If the answer to any of these raises concern, it signals a need for more immersive, structured Chinese practice — not just more homework sheets.

Frequently Asked Questions About PSLE Chinese Exam Tips

How many marks is the PSLE Chinese exam out of?

The PSLE Chinese exam totals 200 marks. These are split across composition (Paper 1), language application and comprehension (Paper 2), listening comprehension, and the oral exam. Paper 2 accounts for the largest share, making strong Chinese comprehension skills essential for a high overall score.

H3: score?

Begin every composition with a 3 to 5 minute planning routine. Focus on staying on-topic, using a clear story structure, and applying vocabulary in context rather than inserting memorised phrases randomly. Regular practice paired with structured feedback from qualified PSLE Chinese tuition accelerates improvement far faster than repetition alone.

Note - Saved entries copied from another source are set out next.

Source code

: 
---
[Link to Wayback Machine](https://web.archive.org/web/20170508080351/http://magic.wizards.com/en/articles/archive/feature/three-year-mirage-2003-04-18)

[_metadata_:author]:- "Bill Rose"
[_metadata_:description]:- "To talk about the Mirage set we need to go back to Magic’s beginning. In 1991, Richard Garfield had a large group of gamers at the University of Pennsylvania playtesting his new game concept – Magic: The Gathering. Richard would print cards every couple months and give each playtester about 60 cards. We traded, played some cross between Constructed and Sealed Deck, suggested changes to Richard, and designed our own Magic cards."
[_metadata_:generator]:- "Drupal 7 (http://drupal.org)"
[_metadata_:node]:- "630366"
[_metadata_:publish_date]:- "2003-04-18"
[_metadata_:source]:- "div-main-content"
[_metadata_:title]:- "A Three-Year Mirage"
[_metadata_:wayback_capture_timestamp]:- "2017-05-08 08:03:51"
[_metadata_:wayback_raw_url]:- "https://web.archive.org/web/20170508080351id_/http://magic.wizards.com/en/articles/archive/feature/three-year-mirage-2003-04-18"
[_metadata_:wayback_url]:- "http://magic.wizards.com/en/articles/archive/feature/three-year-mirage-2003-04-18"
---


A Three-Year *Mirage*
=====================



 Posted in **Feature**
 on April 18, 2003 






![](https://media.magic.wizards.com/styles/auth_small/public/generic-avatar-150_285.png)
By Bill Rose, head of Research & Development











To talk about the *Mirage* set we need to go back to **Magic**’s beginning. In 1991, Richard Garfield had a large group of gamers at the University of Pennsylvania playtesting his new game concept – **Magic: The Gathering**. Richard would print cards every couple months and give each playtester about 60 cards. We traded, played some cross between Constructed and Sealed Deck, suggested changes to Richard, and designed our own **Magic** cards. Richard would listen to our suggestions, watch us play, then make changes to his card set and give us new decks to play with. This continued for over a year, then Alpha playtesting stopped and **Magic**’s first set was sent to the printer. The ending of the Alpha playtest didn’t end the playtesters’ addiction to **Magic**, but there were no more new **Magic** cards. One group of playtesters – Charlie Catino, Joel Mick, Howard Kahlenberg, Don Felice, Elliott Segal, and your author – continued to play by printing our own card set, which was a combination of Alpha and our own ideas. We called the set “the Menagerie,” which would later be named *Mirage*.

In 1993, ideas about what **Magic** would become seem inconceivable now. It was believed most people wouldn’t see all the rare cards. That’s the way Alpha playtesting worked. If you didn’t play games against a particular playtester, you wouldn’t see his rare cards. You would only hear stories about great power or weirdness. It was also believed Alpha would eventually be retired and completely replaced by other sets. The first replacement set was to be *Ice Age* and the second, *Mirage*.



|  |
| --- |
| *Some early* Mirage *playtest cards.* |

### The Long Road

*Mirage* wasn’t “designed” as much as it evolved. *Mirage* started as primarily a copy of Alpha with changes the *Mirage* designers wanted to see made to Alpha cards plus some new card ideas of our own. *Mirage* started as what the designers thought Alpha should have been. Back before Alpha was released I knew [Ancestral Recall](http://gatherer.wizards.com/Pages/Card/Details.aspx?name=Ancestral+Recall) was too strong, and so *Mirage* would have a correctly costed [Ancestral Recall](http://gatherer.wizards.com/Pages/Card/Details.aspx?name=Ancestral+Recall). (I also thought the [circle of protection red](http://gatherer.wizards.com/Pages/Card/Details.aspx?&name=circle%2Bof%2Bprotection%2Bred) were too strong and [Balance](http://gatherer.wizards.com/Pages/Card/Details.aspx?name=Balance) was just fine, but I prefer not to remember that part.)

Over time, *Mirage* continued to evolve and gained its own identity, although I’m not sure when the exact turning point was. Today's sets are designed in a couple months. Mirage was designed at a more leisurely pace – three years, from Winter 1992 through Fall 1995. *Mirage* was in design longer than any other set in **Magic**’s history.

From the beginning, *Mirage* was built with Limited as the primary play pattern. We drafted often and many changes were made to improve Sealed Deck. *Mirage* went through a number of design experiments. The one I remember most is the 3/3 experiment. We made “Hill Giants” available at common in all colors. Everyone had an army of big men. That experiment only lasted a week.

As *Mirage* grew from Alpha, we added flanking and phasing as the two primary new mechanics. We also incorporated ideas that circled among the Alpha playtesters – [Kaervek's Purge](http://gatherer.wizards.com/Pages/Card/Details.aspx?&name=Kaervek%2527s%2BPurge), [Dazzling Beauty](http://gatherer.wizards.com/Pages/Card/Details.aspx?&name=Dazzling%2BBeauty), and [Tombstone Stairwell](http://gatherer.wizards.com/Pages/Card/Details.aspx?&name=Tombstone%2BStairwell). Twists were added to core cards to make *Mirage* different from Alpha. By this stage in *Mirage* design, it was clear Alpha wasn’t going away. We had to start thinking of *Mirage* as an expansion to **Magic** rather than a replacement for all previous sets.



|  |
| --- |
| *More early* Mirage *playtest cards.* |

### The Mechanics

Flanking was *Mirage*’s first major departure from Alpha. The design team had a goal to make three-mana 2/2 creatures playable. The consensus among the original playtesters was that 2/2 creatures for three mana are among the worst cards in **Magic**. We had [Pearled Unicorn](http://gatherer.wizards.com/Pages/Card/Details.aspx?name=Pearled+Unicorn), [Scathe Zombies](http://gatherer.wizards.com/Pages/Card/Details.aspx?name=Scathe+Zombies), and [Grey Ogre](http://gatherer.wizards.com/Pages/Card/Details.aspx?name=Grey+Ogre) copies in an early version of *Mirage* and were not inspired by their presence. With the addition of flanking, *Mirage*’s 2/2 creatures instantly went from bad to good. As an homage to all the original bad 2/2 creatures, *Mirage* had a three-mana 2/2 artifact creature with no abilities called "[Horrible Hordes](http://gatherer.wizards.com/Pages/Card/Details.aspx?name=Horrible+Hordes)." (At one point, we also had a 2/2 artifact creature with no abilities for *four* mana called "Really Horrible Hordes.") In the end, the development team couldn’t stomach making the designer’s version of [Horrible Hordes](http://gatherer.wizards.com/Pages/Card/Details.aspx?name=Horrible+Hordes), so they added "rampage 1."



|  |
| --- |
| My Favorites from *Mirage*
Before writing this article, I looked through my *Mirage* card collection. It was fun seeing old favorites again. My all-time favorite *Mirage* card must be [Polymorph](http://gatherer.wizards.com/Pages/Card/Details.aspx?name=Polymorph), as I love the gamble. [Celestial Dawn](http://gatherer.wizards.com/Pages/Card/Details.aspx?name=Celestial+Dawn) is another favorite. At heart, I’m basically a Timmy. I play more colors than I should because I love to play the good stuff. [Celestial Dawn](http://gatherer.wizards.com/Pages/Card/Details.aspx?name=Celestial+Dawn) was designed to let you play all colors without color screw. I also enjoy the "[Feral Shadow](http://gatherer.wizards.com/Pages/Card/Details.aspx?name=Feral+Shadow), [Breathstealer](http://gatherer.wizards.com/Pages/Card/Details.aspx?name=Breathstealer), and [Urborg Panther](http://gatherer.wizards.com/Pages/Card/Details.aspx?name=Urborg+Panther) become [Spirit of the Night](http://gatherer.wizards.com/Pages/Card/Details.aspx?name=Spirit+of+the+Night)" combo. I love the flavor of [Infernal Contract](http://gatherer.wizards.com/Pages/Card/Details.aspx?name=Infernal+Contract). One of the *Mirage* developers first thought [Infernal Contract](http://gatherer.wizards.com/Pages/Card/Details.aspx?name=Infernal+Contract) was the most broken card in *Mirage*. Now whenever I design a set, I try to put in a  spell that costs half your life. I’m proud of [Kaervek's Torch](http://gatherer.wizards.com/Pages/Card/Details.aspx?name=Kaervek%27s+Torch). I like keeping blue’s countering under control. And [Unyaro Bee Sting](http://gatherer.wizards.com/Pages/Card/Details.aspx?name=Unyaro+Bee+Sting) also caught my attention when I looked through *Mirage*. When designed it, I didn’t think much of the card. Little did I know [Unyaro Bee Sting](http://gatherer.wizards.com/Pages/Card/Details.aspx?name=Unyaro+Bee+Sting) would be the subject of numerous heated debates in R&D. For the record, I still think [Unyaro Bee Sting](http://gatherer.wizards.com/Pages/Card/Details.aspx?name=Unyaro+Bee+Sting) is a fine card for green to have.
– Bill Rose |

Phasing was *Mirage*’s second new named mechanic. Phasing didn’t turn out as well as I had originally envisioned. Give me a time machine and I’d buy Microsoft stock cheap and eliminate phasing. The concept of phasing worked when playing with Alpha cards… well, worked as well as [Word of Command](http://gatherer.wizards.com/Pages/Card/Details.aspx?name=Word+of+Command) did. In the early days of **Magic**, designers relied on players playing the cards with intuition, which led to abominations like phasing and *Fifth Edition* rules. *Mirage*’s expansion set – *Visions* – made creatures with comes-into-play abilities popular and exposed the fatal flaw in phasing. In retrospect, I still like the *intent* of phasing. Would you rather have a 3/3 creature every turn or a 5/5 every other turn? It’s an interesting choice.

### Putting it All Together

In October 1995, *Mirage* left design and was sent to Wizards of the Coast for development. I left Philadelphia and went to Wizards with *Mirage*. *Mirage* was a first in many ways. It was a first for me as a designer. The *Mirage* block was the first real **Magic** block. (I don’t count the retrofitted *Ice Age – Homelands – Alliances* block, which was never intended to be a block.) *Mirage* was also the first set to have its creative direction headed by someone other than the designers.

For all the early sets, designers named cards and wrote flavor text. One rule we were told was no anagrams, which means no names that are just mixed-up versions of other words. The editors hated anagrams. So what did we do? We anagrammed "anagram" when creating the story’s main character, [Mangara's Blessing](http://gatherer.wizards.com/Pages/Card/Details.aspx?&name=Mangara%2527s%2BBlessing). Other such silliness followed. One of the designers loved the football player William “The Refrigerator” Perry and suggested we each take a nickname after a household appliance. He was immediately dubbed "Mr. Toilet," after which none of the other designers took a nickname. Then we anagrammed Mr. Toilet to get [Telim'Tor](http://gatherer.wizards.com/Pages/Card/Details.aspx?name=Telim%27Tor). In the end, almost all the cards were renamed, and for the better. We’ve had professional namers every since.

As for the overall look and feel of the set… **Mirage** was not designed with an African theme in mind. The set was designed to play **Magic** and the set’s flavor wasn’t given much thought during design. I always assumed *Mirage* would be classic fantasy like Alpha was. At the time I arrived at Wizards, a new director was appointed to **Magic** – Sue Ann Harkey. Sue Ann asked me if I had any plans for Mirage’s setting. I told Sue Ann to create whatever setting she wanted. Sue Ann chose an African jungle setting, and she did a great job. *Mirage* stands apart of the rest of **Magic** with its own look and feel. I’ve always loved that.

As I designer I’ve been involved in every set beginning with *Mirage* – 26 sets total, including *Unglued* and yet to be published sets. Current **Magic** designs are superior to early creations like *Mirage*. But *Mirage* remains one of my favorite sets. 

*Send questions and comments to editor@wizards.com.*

Is Chinese oral exam preparation important for PSLE?

Yes. The oral component carries 30 out of 200 marks — 15% of the total score. A strong oral performance can lift a borderline grade to the next Achievement Level. Consistent weekly practice with reading aloud and structured conversation exercises is far more effective than last-minute cramming.

Start Your Child’s PSLE Chinese Improvement Journey with Hao Chinese Tuition

Every mistake on this list is fixable — with the right guidance, the right feedback, and enough time to build better habits.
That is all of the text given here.